→ **Exercise aim**
Copy every line of the records below where the word "ovvio" occurs.

(Beginning of Source records)

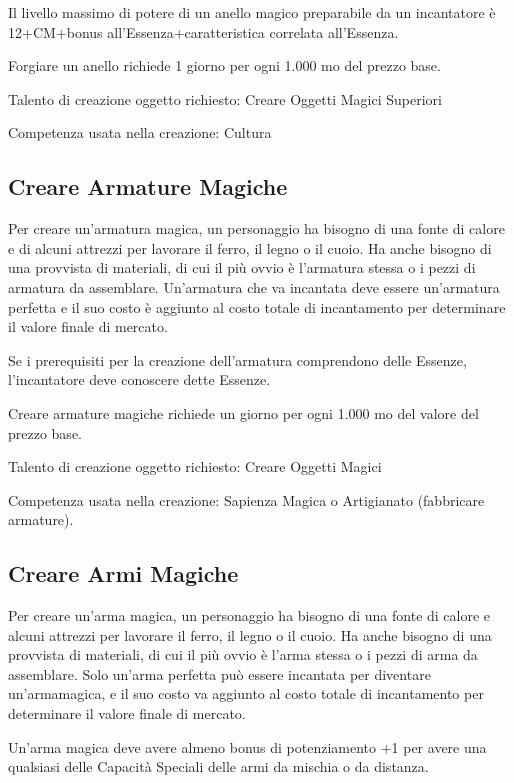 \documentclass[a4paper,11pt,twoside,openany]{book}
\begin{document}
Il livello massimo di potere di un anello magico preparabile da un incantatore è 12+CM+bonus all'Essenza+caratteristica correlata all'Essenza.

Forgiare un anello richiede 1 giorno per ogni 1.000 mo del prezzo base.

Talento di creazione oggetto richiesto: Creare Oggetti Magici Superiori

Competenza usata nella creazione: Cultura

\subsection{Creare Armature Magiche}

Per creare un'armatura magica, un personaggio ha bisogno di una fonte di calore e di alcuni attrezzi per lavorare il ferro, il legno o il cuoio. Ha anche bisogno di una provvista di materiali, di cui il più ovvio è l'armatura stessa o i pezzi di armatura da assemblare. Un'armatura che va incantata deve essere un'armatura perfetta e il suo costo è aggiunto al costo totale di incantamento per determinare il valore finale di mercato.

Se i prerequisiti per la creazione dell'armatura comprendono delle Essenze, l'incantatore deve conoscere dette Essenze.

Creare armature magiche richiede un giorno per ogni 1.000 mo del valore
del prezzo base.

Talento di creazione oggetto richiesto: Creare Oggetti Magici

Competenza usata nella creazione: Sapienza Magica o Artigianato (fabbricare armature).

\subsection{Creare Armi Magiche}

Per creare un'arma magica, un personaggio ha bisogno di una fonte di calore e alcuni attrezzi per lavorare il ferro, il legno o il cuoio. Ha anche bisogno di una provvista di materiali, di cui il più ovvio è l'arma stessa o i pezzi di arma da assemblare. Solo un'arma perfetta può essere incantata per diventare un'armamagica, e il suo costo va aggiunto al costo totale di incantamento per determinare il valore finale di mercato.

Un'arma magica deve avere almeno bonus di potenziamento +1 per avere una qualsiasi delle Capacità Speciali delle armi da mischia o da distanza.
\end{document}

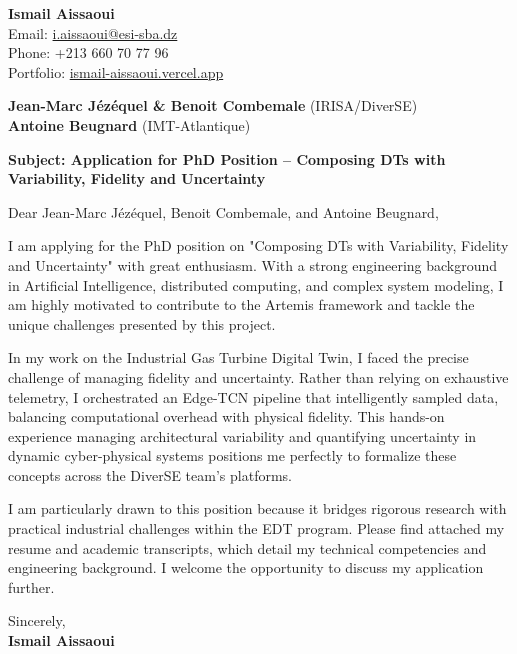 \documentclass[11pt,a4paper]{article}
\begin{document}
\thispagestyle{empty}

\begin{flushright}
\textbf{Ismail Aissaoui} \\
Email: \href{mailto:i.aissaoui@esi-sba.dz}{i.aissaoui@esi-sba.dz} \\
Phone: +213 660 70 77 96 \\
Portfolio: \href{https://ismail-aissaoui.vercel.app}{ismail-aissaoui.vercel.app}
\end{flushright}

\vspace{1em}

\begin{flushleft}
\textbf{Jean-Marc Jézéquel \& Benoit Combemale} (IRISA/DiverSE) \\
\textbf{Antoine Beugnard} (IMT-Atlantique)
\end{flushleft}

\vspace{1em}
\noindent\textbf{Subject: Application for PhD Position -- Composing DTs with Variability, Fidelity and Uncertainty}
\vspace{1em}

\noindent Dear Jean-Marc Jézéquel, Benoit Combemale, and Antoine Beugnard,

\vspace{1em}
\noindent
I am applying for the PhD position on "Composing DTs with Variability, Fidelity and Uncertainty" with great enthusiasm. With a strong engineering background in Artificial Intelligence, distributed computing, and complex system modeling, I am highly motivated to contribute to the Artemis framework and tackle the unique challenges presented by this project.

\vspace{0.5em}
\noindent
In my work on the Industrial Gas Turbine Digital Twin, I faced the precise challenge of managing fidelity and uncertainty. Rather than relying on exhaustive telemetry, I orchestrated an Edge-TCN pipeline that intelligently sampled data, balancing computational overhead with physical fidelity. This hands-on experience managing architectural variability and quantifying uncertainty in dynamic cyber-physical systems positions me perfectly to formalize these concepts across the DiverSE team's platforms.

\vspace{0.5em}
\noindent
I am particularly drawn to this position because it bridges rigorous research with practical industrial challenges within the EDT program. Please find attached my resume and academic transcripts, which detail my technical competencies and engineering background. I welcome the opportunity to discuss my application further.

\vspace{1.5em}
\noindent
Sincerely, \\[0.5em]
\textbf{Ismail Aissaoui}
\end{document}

(End of Source records)

→ **Answer to this problem**
Per creare un'armatura magica, un personaggio ha bisogno di una fonte di calore e di alcuni attrezzi per lavorare il ferro, il legno o il cuoio. Ha anche bisogno di una provvista di materiali, di cui il più ovvio è l'armatura stessa o i pezzi di armatura da assemblare. Un'armatura che va incantata deve essere un'armatura perfetta e il suo costo è aggiunto al costo totale di incantamento per determinare il valore finale di mercato.
Per creare un'arma magica, un personaggio ha bisogno di una fonte di calore e alcuni attrezzi per lavorare il ferro, il legno o il cuoio. Ha anche bisogno di una provvista di materiali, di cui il più ovvio è l'arma stessa o i pezzi di arma da assemblare. Solo un'arma perfetta può essere incantata per diventare un'armamagica, e il suo costo va aggiunto al costo totale di incantamento per determinare il valore finale di mercato.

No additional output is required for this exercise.